3 thoughts on “Who Owns Internet Ad Space?

  1. Dear Doug:
    To paraphrase Thomas Jefferson, all ads are not “… created equal”. This is obvious when websites allow end users to comment on some advertisements (I regularly ‘pan’ them as too big or inappropriate…), but not other bigger, more inappropriate ads. The webpage producer obviously has some control, but not total control, of what the end users receive.
    Then there was the story about the FCC employee who found out his wife was pregnant because she made one initial query into baby products, and all those focused “helpful” ads started popping up.
    At least to me — who is 30-years older than dirt — I find these focused ads to be at least an invasion of my privacy, and usually moderately offensive. Where I can, I try to throw off the A/I logic… I use different search engines for different tasks, have multiple e-mail addresses and sign-ons to ‘throw off the scent’, so to speak.
    I have managed to eradicate a lot of USPS ads in my mailbox. I send back the business-reply envelopes with a notation to “please take me off the mailing list”, along with as much weighty bill stuffers as I can cram into the B/R envelope. The advertiser gets the message. Besides, the extra weight provides extra funding for the post office!
    What Google’s $2 (or whatever) offer also points out is that there is a very sizable chunk of the populace out there that KNOWS… not feels or thinks… KNOWS… that advertising on the Internet, and on media outlets in general has gotten out of control. Pro sports has become nothing but a bit advertising-orgy. Everything on TV is about ratings, and the way ratings translates into advertising revenue.
    Feh… I’ll read a book.

    P.S. An interesting news article the other day noted that the spy industry has rediscovered the typewriter… because it can’t be hacked… Maybe that is the way to avoid the ads… +R

  2. As a user, I like the idea of no ads and $2/month is too low to pass up. BUT I don’t love the irony of the company making the most money charging me not to get their ads – kind of like paying to not get listed in the phone book of yesteryear.

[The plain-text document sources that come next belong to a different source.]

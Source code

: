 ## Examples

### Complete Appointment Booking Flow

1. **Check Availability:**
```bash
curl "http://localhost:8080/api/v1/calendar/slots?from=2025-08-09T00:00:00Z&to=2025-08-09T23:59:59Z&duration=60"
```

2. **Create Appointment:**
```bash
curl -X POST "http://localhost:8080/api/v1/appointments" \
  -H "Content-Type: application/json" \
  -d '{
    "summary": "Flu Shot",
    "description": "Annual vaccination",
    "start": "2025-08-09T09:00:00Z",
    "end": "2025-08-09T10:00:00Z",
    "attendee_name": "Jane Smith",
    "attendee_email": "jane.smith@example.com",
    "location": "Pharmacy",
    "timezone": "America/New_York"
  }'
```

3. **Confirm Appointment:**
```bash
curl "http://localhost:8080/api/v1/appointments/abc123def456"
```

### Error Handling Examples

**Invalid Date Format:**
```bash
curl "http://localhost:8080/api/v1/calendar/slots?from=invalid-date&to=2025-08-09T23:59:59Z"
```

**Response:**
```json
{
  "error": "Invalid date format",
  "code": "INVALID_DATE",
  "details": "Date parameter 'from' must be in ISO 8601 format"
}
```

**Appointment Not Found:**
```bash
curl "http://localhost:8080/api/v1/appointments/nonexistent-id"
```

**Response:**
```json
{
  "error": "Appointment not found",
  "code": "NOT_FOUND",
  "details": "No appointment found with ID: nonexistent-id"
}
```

    As someone who buys ads from Google, I again don’t love the irony. If I were a big company that bought a lot of ads, I might make my site less appealing to Chrome users in the hopes of getting customers to use a different browser that showed my ads. Now I’d have to be really big or have something better than no ads to tout but, if I were big I’d work on it. And I’d find a way to make Bing ads more worth the effort. It will be interesting to see their reaction.

    Regardless – interesting post. Thx!